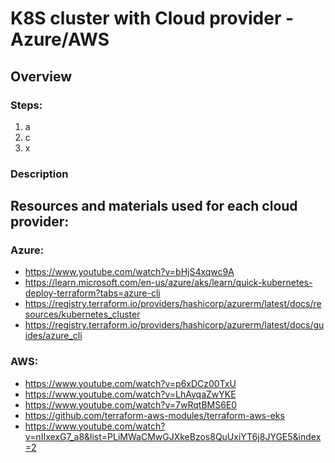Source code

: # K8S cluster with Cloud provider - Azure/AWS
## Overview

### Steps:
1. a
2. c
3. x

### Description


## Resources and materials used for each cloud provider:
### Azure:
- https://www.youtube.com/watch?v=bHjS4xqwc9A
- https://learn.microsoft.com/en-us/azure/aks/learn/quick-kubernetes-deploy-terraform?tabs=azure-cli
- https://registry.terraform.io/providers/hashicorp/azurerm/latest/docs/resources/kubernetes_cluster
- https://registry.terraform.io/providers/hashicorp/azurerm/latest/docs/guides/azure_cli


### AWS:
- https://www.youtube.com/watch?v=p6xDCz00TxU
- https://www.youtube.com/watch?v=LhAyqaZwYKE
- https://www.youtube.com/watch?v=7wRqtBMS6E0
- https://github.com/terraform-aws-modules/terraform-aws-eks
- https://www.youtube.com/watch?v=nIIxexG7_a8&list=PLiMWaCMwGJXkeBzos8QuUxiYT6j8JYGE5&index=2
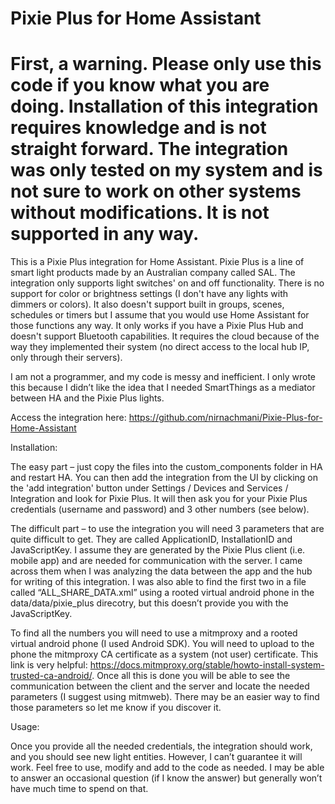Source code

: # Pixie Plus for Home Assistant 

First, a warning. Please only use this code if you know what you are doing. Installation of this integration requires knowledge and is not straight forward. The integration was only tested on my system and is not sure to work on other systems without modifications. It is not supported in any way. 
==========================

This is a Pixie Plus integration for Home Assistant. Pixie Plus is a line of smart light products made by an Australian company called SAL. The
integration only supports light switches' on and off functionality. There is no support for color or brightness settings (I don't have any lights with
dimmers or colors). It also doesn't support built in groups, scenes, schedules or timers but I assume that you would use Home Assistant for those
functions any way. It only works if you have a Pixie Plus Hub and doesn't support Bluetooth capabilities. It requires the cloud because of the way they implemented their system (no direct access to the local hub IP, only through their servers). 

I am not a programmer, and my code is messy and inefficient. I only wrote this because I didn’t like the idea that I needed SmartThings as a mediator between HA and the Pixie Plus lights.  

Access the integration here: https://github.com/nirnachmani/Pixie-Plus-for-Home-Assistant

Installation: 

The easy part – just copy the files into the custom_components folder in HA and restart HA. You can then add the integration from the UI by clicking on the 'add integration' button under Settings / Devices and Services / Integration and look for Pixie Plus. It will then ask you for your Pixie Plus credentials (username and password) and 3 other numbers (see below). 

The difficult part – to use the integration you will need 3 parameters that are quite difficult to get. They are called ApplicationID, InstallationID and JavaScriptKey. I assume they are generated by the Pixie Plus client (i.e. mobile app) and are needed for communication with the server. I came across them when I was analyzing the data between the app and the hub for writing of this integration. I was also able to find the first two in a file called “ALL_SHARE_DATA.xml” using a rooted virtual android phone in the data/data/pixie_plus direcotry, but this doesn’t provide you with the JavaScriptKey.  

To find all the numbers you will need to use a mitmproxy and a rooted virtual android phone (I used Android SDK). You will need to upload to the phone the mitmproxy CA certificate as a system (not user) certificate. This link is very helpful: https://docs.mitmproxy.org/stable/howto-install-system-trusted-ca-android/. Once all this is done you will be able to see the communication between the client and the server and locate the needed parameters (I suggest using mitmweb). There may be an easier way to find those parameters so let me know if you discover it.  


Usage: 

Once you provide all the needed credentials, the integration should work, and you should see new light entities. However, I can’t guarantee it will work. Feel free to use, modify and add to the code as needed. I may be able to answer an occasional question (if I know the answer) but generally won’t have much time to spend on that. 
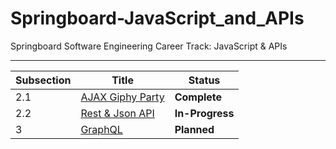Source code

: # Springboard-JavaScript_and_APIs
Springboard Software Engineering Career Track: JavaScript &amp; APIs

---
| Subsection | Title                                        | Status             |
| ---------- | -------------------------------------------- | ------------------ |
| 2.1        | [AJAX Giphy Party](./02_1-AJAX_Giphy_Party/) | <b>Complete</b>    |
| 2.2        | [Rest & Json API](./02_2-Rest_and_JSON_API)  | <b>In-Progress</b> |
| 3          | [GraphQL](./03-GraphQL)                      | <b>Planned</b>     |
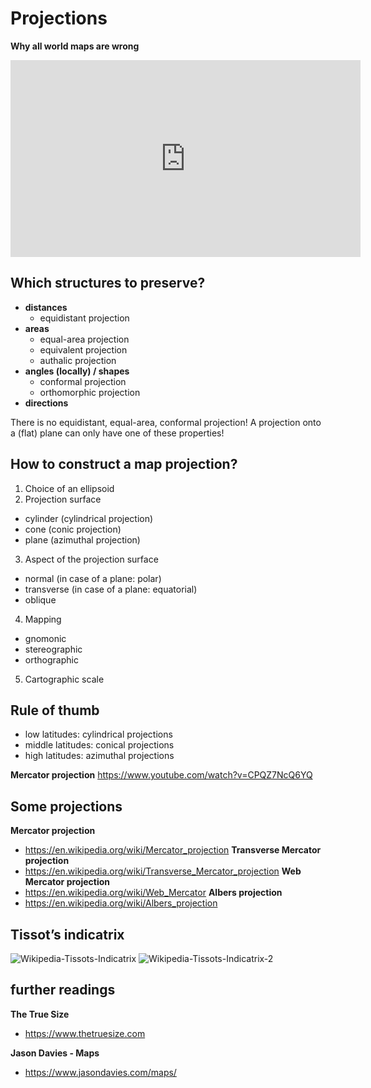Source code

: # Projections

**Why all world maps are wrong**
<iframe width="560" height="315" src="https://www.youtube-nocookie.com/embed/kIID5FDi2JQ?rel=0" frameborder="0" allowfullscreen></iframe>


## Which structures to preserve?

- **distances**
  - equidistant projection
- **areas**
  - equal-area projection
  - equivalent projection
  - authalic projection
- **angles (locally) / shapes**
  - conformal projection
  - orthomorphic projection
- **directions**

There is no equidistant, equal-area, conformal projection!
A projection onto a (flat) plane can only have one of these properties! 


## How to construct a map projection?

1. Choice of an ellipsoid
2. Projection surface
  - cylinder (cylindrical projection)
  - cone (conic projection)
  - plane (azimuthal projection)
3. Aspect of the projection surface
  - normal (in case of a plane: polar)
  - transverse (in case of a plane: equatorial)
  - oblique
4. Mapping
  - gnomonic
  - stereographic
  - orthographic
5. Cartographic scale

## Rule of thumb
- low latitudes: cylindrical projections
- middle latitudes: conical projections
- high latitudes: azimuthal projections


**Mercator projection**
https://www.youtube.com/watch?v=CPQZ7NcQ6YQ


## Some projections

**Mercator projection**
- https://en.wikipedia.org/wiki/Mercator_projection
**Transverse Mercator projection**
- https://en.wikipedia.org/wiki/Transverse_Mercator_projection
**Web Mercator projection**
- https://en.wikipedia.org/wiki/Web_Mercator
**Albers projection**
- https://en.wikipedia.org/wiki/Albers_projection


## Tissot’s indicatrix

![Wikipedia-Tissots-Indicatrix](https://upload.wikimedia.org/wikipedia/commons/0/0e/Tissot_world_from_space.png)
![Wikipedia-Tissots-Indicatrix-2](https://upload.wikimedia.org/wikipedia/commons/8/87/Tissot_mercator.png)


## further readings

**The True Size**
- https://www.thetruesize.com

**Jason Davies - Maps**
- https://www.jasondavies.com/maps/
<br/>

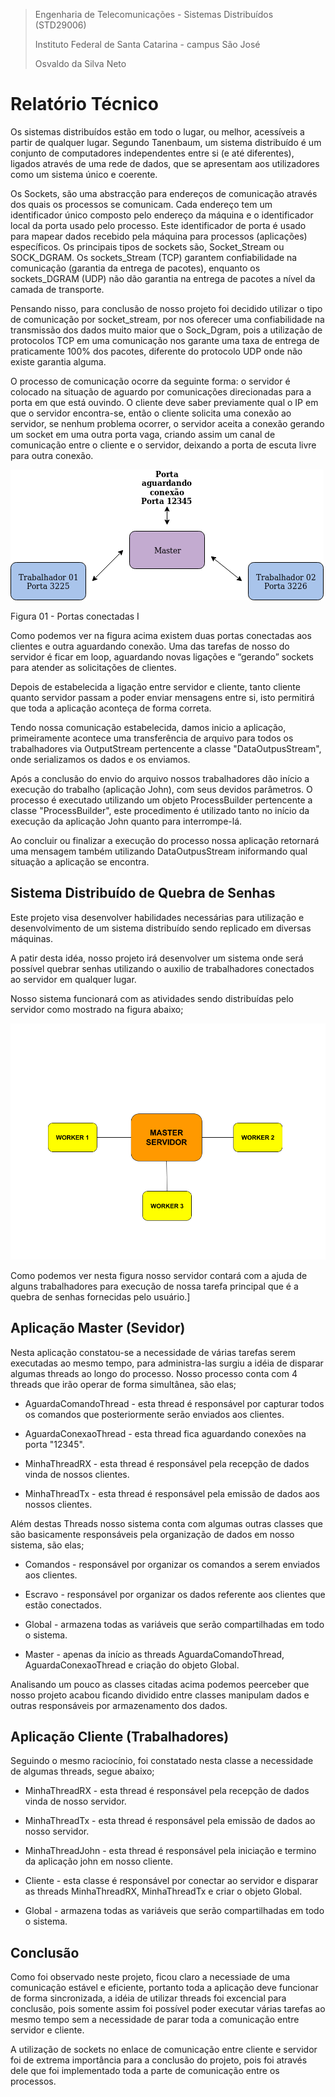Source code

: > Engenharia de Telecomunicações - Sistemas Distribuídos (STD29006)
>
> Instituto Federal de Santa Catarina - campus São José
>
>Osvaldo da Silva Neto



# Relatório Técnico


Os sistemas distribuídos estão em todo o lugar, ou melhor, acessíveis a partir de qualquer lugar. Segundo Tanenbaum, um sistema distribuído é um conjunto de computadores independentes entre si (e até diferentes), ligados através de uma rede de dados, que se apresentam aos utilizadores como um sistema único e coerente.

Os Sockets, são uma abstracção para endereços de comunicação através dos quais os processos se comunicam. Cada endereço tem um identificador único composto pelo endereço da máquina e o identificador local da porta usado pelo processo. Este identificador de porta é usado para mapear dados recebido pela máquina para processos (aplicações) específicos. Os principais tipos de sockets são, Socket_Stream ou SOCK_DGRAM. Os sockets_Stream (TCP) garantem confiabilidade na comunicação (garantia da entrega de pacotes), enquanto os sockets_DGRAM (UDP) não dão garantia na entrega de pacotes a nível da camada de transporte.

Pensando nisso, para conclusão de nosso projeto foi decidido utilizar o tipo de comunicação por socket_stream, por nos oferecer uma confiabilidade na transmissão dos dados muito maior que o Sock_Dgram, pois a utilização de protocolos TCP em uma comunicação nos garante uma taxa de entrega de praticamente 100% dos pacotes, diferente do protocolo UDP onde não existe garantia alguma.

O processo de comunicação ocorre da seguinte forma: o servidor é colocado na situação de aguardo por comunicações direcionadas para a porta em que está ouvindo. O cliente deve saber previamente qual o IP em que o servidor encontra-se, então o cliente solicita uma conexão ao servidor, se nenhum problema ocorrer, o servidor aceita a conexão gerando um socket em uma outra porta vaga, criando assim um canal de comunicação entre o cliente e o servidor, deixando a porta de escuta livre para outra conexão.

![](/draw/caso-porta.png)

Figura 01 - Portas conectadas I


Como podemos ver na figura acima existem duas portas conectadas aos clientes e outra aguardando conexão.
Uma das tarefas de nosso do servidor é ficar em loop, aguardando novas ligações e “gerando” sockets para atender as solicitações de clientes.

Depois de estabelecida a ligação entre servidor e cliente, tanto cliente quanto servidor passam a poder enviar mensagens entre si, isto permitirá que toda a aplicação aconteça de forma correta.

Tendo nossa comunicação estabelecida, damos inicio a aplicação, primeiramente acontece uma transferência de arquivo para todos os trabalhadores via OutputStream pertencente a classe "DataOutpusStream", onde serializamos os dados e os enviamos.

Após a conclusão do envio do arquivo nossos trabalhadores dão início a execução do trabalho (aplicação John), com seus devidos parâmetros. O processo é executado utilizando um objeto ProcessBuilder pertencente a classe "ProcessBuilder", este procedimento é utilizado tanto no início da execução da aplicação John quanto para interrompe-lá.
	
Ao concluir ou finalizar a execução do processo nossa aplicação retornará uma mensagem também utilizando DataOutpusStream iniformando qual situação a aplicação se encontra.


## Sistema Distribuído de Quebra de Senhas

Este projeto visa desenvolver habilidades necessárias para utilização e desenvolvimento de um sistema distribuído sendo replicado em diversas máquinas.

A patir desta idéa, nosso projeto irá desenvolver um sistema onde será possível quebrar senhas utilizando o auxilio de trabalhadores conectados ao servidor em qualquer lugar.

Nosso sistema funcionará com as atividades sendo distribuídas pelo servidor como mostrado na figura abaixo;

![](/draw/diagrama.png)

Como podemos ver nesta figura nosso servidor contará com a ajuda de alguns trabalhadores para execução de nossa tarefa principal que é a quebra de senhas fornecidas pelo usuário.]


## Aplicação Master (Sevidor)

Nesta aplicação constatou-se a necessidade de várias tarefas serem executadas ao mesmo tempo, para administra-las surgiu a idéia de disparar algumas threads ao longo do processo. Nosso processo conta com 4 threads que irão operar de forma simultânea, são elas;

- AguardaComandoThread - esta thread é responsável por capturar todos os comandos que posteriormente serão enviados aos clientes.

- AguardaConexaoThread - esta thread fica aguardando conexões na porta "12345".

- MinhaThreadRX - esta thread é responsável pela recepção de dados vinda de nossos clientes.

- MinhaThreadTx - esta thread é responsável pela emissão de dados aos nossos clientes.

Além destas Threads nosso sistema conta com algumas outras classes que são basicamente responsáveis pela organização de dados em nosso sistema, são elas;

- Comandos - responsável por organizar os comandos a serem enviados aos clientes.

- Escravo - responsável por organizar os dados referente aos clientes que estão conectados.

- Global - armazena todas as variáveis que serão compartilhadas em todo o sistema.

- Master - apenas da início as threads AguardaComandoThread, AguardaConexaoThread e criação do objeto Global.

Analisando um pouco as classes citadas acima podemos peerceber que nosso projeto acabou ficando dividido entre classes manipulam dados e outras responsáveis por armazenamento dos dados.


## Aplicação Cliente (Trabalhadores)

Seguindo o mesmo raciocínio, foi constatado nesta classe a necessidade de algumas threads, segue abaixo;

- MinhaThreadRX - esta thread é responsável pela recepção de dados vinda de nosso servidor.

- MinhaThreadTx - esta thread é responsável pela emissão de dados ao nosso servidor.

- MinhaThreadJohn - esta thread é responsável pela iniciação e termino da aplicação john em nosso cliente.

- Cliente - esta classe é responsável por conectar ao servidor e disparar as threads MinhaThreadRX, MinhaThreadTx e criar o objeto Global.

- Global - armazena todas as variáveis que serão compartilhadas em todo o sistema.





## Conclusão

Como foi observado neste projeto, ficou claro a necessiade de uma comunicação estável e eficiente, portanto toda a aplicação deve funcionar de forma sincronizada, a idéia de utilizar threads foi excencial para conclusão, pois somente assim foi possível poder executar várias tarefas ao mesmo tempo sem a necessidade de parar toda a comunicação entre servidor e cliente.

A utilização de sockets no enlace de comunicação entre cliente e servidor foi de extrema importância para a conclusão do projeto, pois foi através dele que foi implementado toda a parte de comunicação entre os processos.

-.-.-

■ **PROBLEM**: Write down exactly the span of lines above from the one containing "The easy part" to the one containing "The difficult part", both ends included.

■ **RESPONSE TO THE EXERCISE**:
The easy part – just copy the files into the custom_components folder in HA and restart HA. You can then add the integration from the UI by clicking on the 'add integration' button under Settings / Devices and Services / Integration and look for Pixie Plus. It will then ask you for your Pixie Plus credentials (username and password) and 3 other numbers (see below). 

The difficult part – to use the integration you will need 3 parameters that are quite difficult to get. They are called ApplicationID, InstallationID and JavaScriptKey. I assume they are generated by the Pixie Plus client (i.e. mobile app) and are needed for communication with the server. I came across them when I was analyzing the data between the app and the hub for writing of this integration. I was also able to find the first two in a file called “ALL_SHARE_DATA.xml” using a rooted virtual android phone in the data/data/pixie_plus direcotry, but this doesn’t provide you with the JavaScriptKey.  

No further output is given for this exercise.